The taming of the monster
Ewald Engelen argued passionately that banks are monsters that need to be tamed and ruined. According to Engelen, the economic crisis presents many opportunities for stakeholders to change their behaviour, but so far little has changed. “Neoliberalism is not dead, it is like a cat with nine lives,” says Engelen, who longs for a new paradigm.
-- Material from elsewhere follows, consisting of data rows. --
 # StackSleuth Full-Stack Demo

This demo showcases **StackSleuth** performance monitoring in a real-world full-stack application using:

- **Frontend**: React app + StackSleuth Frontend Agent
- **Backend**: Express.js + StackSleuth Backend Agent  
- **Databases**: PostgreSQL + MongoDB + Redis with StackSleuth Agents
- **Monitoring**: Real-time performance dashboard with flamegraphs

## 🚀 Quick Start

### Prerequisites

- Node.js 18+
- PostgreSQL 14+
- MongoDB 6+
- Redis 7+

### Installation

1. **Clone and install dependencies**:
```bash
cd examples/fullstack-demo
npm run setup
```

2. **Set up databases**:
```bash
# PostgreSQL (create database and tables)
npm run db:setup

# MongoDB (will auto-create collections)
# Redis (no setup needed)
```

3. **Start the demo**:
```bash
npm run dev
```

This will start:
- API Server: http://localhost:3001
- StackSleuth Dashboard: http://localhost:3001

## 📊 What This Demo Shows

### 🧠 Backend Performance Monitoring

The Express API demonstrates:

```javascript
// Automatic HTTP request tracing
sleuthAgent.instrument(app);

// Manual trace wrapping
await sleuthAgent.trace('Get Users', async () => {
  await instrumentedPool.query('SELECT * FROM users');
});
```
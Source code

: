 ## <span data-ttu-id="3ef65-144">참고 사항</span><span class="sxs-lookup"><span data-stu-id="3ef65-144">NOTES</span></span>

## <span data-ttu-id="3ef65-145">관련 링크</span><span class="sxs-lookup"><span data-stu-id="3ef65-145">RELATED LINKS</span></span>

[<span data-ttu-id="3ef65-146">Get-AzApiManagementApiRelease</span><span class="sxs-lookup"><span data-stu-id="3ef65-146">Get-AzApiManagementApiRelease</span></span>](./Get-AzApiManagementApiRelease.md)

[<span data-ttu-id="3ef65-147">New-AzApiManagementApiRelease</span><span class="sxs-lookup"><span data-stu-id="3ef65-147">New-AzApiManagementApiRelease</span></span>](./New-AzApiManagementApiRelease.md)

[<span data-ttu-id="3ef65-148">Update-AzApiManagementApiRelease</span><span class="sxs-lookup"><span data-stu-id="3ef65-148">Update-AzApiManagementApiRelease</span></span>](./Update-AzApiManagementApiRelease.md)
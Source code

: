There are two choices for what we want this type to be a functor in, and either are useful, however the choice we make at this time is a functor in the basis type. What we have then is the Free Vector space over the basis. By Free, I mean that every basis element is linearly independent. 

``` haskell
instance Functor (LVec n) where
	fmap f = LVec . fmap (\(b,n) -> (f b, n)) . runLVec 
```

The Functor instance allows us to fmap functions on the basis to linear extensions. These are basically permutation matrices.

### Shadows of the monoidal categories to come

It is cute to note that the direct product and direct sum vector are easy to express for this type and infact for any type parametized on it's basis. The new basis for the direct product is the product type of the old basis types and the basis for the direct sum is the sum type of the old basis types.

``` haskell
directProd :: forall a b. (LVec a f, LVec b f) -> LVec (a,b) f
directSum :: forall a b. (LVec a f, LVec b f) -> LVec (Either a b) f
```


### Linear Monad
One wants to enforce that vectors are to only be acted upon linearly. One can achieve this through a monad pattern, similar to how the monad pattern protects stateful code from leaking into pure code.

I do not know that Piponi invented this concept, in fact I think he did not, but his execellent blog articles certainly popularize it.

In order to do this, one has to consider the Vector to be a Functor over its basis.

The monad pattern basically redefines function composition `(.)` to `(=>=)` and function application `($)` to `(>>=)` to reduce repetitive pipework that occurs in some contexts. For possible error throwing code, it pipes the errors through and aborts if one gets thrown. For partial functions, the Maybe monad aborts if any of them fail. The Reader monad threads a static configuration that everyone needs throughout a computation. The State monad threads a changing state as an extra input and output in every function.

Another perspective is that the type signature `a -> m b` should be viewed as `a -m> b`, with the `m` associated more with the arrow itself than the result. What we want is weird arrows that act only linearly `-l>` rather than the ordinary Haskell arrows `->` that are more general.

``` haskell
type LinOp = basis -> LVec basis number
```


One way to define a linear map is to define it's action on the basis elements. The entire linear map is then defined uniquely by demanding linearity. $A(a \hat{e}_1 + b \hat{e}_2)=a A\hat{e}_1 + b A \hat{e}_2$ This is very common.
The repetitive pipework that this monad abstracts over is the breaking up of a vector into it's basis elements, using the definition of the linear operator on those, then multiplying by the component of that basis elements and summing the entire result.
How did it come to this? Politicians have used privatisation, deregulation and liberalisation to create a monster consisting of banks and other large companies. “We ourselves have created a world that serves the interests of large corporations. Their promise to provide prosperity, jobs and happiness gave them legitimacy, but this story was far too romantic. Multinationals were allowed too much say on rules designed to regulate them, resulting in harm to poor countries, workers and the environment. The regulation of banks is too important to be left to the banks. We should never allow that again. So do not look the other way, the media neither.”
Power to the people!
What else can we do to turn the tide? Joly mentioned the major influence consumers have when they choose specific products and where they buy them. For example, buying local vegetables or fair trade clothes or using ethical banks. Martyn Day highlighted the importance of action by civil society, such as the public protests at branches of Starbucks. Such initiatives and the use of social media increases the pressure on both companies and politicians. The online poll showed that the audience believed that naming and shaming big companies and pursuing them through the legal system when they act unethically or criminally are important ways of putting pressure on them.